____ Recorded information

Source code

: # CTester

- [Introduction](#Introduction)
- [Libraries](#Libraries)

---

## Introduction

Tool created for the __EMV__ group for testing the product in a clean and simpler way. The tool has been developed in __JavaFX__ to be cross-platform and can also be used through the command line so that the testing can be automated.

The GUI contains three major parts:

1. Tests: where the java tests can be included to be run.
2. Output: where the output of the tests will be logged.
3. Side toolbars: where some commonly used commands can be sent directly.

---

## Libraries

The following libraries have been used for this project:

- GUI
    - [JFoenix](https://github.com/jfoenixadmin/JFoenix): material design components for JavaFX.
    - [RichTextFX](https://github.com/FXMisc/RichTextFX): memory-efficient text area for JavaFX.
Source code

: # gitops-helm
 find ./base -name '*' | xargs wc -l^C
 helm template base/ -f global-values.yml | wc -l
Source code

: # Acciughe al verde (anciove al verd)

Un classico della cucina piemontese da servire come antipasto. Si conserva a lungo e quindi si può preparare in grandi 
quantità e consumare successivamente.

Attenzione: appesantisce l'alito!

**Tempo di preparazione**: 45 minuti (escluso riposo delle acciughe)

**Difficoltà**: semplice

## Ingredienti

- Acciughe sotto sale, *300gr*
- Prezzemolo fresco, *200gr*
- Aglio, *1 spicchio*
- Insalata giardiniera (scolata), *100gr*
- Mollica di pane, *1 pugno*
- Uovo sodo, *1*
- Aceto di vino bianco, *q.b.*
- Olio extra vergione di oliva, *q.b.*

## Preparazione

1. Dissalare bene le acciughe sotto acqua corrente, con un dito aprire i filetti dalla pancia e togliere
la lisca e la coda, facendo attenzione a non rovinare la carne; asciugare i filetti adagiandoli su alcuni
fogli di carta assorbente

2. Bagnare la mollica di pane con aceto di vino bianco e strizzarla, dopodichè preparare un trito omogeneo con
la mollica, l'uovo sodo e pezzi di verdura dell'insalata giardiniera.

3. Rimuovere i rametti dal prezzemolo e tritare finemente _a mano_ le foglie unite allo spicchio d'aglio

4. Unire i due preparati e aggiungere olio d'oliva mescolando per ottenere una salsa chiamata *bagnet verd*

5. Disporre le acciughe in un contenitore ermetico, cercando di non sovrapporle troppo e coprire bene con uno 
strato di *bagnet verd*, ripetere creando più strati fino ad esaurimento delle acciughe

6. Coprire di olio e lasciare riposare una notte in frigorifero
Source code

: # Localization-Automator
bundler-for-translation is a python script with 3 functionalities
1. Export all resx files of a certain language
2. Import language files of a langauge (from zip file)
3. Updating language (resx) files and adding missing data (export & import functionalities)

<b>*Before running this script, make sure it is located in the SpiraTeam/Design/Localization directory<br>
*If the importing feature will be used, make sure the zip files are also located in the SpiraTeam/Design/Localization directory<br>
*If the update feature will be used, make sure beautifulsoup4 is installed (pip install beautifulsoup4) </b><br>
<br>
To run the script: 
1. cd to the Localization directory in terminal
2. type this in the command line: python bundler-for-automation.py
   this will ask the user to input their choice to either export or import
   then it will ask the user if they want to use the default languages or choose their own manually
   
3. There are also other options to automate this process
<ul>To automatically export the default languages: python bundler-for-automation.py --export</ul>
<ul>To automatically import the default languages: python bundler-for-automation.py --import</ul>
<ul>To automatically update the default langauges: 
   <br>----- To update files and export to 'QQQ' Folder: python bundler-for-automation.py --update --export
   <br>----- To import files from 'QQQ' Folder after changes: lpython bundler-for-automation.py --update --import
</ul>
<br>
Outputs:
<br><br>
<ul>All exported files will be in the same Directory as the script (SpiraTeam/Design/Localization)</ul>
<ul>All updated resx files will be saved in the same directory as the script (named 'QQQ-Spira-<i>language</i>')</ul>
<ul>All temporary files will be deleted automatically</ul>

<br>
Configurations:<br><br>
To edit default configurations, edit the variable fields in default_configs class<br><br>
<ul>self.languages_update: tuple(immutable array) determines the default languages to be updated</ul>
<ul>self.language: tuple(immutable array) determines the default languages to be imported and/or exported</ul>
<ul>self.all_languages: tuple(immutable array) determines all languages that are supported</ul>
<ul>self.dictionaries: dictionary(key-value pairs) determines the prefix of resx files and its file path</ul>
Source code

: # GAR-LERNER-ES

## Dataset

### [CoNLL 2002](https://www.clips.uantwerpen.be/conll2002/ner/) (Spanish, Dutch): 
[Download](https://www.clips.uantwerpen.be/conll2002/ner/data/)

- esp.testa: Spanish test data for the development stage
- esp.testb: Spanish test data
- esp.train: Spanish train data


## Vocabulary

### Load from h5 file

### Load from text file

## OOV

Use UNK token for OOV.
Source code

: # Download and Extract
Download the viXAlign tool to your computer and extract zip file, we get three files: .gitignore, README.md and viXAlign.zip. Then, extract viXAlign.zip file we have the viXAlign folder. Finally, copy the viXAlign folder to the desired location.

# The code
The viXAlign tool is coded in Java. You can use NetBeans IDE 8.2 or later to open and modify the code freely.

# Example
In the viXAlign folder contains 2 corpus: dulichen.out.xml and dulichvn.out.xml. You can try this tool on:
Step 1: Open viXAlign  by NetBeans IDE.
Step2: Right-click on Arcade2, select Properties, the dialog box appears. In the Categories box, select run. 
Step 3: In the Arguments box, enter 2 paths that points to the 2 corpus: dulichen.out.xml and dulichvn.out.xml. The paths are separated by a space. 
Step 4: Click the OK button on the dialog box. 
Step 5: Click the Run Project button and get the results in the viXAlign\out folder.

________

* [Problem] Set the data above down again in full, exactly as it reads.

* [Written solution]
Source code

: # CTester

- [Introduction](#Introduction)
- [Libraries](#Libraries)

---

## Introduction

Tool created for the __EMV__ group for testing the product in a clean and simpler way. The tool has been developed in __JavaFX__ to be cross-platform and can also be used through the command line so that the testing can be automated.

The GUI contains three major parts:

1. Tests: where the java tests can be included to be run.
2. Output: where the output of the tests will be logged.
3. Side toolbars: where some commonly used commands can be sent directly.

---

## Libraries

The following libraries have been used for this project:

- GUI
    - [JFoenix](https://github.com/jfoenixadmin/JFoenix): material design components for JavaFX.
    - [RichTextFX](https://github.com/FXMisc/RichTextFX): memory-efficient text area for JavaFX.
Source code

: # gitops-helm
 find ./base -name '*' | xargs wc -l^C
 helm template base/ -f global-values.yml | wc -l
Source code

: # Acciughe al verde (anciove al verd)

Un classico della cucina piemontese da servire come antipasto. Si conserva a lungo e quindi si può preparare in grandi 
quantità e consumare successivamente.

Attenzione: appesantisce l'alito!

**Tempo di preparazione**: 45 minuti (escluso riposo delle acciughe)

**Difficoltà**: semplice

## Ingredienti

- Acciughe sotto sale, *300gr*
- Prezzemolo fresco, *200gr*
- Aglio, *1 spicchio*
- Insalata giardiniera (scolata), *100gr*
- Mollica di pane, *1 pugno*
- Uovo sodo, *1*
- Aceto di vino bianco, *q.b.*
- Olio extra vergione di oliva, *q.b.*

## Preparazione

1. Dissalare bene le acciughe sotto acqua corrente, con un dito aprire i filetti dalla pancia e togliere
la lisca e la coda, facendo attenzione a non rovinare la carne; asciugare i filetti adagiandoli su alcuni
fogli di carta assorbente

2. Bagnare la mollica di pane con aceto di vino bianco e strizzarla, dopodichè preparare un trito omogeneo con
la mollica, l'uovo sodo e pezzi di verdura dell'insalata giardiniera.

3. Rimuovere i rametti dal prezzemolo e tritare finemente _a mano_ le foglie unite allo spicchio d'aglio

4. Unire i due preparati e aggiungere olio d'oliva mescolando per ottenere una salsa chiamata *bagnet verd*

5. Disporre le acciughe in un contenitore ermetico, cercando di non sovrapporle troppo e coprire bene con uno 
strato di *bagnet verd*, ripetere creando più strati fino ad esaurimento delle acciughe

6. Coprire di olio e lasciare riposare una notte in frigorifero
Source code

: # Localization-Automator
bundler-for-translation is a python script with 3 functionalities
1. Export all resx files of a certain language
2. Import language files of a langauge (from zip file)
3. Updating language (resx) files and adding missing data (export & import functionalities)

<b>*Before running this script, make sure it is located in the SpiraTeam/Design/Localization directory<br>
*If the importing feature will be used, make sure the zip files are also located in the SpiraTeam/Design/Localization directory<br>
*If the update feature will be used, make sure beautifulsoup4 is installed (pip install beautifulsoup4) </b><br>
<br>
To run the script: 
1. cd to the Localization directory in terminal
2. type this in the command line: python bundler-for-automation.py
   this will ask the user to input their choice to either export or import
   then it will ask the user if they want to use the default languages or choose their own manually
   
3. There are also other options to automate this process
<ul>To automatically export the default languages: python bundler-for-automation.py --export</ul>
<ul>To automatically import the default languages: python bundler-for-automation.py --import</ul>
<ul>To automatically update the default langauges: 
   <br>----- To update files and export to 'QQQ' Folder: python bundler-for-automation.py --update --export
   <br>----- To import files from 'QQQ' Folder after changes: lpython bundler-for-automation.py --update --import
</ul>
<br>
Outputs:
<br><br>
<ul>All exported files will be in the same Directory as the script (SpiraTeam/Design/Localization)</ul>
<ul>All updated resx files will be saved in the same directory as the script (named 'QQQ-Spira-<i>language</i>')</ul>
<ul>All temporary files will be deleted automatically</ul>

<br>
Configurations:<br><br>
To edit default configurations, edit the variable fields in default_configs class<br><br>
<ul>self.languages_update: tuple(immutable array) determines the default languages to be updated</ul>
<ul>self.language: tuple(immutable array) determines the default languages to be imported and/or exported</ul>
<ul>self.all_languages: tuple(immutable array) determines all languages that are supported</ul>
<ul>self.dictionaries: dictionary(key-value pairs) determines the prefix of resx files and its file path</ul>
Source code

: # GAR-LERNER-ES

## Dataset

### [CoNLL 2002](https://www.clips.uantwerpen.be/conll2002/ner/) (Spanish, Dutch): 
[Download](https://www.clips.uantwerpen.be/conll2002/ner/data/)

- esp.testa: Spanish test data for the development stage
- esp.testb: Spanish test data
- esp.train: Spanish train data


## Vocabulary

### Load from h5 file

### Load from text file

## OOV

Use UNK token for OOV.
Source code

: # Download and Extract
Download the viXAlign tool to your computer and extract zip file, we get three files: .gitignore, README.md and viXAlign.zip. Then, extract viXAlign.zip file we have the viXAlign folder. Finally, copy the viXAlign folder to the desired location.

# The code
The viXAlign tool is coded in Java. You can use NetBeans IDE 8.2 or later to open and modify the code freely.

# Example
In the viXAlign folder contains 2 corpus: dulichen.out.xml and dulichvn.out.xml. You can try this tool on:
Step 1: Open viXAlign  by NetBeans IDE.
Step2: Right-click on Arcade2, select Properties, the dialog box appears. In the Categories box, select run. 
Step 3: In the Arguments box, enter 2 paths that points to the 2 corpus: dulichen.out.xml and dulichvn.out.xml. The paths are separated by a space. 
Step 4: Click the OK button on the dialog box. 
Step 5: Click the Run Project button and get the results in the viXAlign\out folder.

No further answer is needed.